I have been planning to go back to Japan and was planning to go during June or July, but then I saw Yamashima-san post the F31 30th anniversary meeting!
For some reason, it felt “right“. I contacted them and I registered as a guest on the official registration page.
But a week before Japan, I had a conference in Hawaii. I had to meet with the Hawaiian brothers! This also felt like the stars aligned, again as it felt “right“.
See, F31club is partially Hawaiian based. Many of the concepts and material somehow connected to Hawaii. Example? Jacy (JCrapps) who made F31club was from Hawaii, but moved to the bay area. Jason, Mark, Ken and Renny were from Hawaii. So when I got to Hawaii, I looked up and found that Ewa Beach is on the same island I was on (Oahu) and I was only 20 minutes from the Hawaiian brothers. While planning for Japan and the Leopard meeting can be considered a catalyst, I feel Hawaii was a major step.
When Mark, Renny and I met up, we had this deep conversation about M30s. I NEVER got my original M30 to the level of swapping or lowering, compared to the other member on the forums who did major work. Since I didn’t have an M30, I mentioned that I don’t even care if it was stock, as long as I had one. Mark and Renny had the same sentiment. I didn’t think the same thought of “ownership” (in stock form) resonated with them… but I was wrong.
That fire sparked something within all of us.
This was a place many on F31club held as holy. Kuze-san and Kubo-san took me to Carshop Friend. I remember the shop etiquette from my prior trips to Japan in the early 2000s. I also remembered some business etiquette from Japanese class. I applied those at Carshop Friend because I know their approach to foreigners. Once Mr. Kanazawa saw how I was, he opened up to me about different topics. When I asked about the front lip, he said the price and I said I’ll buy it. He realized I was also about business.
People don’t know how much of a milestone this was. A true F31 enthusiast would know.
I knew I was going to be overwhelmed and it would be a very impactful milestone.

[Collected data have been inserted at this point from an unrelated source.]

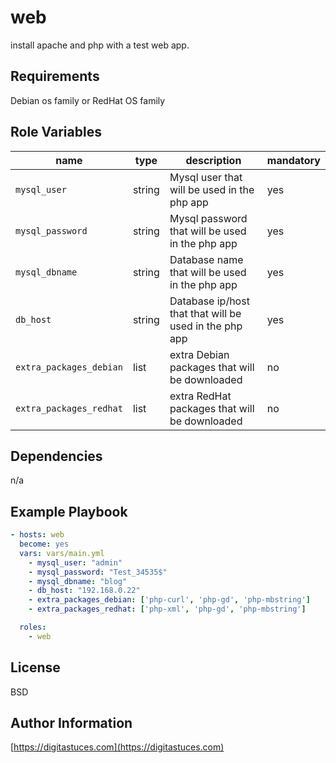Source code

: web
=========

install apache and php with a test web app.

Requirements
------------

Debian os family or RedHat OS family

Role Variables
--------------

| name                    | type   | description                                                     | mandatory |
|-------------------------|--------|-----------------------------------------------------------------|-----------|
| `mysql_user`            | string | Mysql user that will be used in the php app                     |   yes     |
| `mysql_password`        | string | Mysql password that will be used in the php app                 |   yes     |
| `mysql_dbname`          | string | Database name that will be used in the php app                  |   yes     |
| `db_host`               | string | Database ip/host that that will be used in the php app          |   yes     |
| `extra_packages_debian` | list   | extra Debian packages that will be downloaded                   |   no      |
| `extra_packages_redhat` | list   | extra RedHat packages that will be downloaded                   |   no      |

Dependencies
------------

n/a

Example Playbook
----------------

```yaml
- hosts: web
  become: yes
  vars: vars/main.yml
    - mysql_user: "admin"
    - mysql_password: "Test_34535$"
    - mysql_dbname: "blog"
    - db_host: "192.168.0.22"
    - extra_packages_debian: ['php-curl', 'php-gd', 'php-mbstring']
    - extra_packages_redhat: ['php-xml', 'php-gd', 'php-mbstring']

  roles:
    - web
```

License
-------

BSD

Author Information
------------------

[https://digitastuces.com](https://digitastuces.com)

What was interesting about going to the meeting was seeing how people were passionate about the F31. There wasn’t a bunch of engine swapped F31s or MT F31s or even drift missile F31s… I, for some reason, thought that I would see highly tuned and extravagant aesthetics Leopards… but for 98%, were stock form.
I was in disbelief.
I talked to Tanaka-san and he told me that the heart of the leopard is the VG.
Their passion for the F31 was contradicting of the US mentality (RWD, Drift, MT, motor swap, etc) and was more inline with the ownership mentality, in which I’ve always prided myself on. This was another catalyst moment..
When I got back to the US, I was invigorated. I started to looking at M30s. I had 2 directions:
- Used and beat up M30. I would get for cheap, but it would be full rebuild. I would have had motor/transmission rebuilt. I would have interior redone while out and I would have had the exterior made clean and repaint.
- Buy a good condition M30 and build from there.
The cheap options were there. Some were very rough. When I talked to my wife about it, she said get a good condition M30. And so I went with that.
I found the Blue Grey storm in Portland and it had been well maintained. I talked to the owner and flew to Portland. It met my standards and I drove it 9 hours to San Francisco.
The next day, my parts from Japan had arrived. I dug into my old parts and just looked at them. It was gonna be pretty cool to get these things together on a new car.
F31club had been and was down. I finally got it up towards the end of 2016. I found it funny that people would “# f31club” and yet when I get website going, nobody cared to check it out or contribute. I knew right then and there I couldn’t depend on the people I thought would support.
2016 was a real eye opener. I realized who was really there for support and who was just talk. It was a learning experience with how social media is and so from that point on, I knew what to do.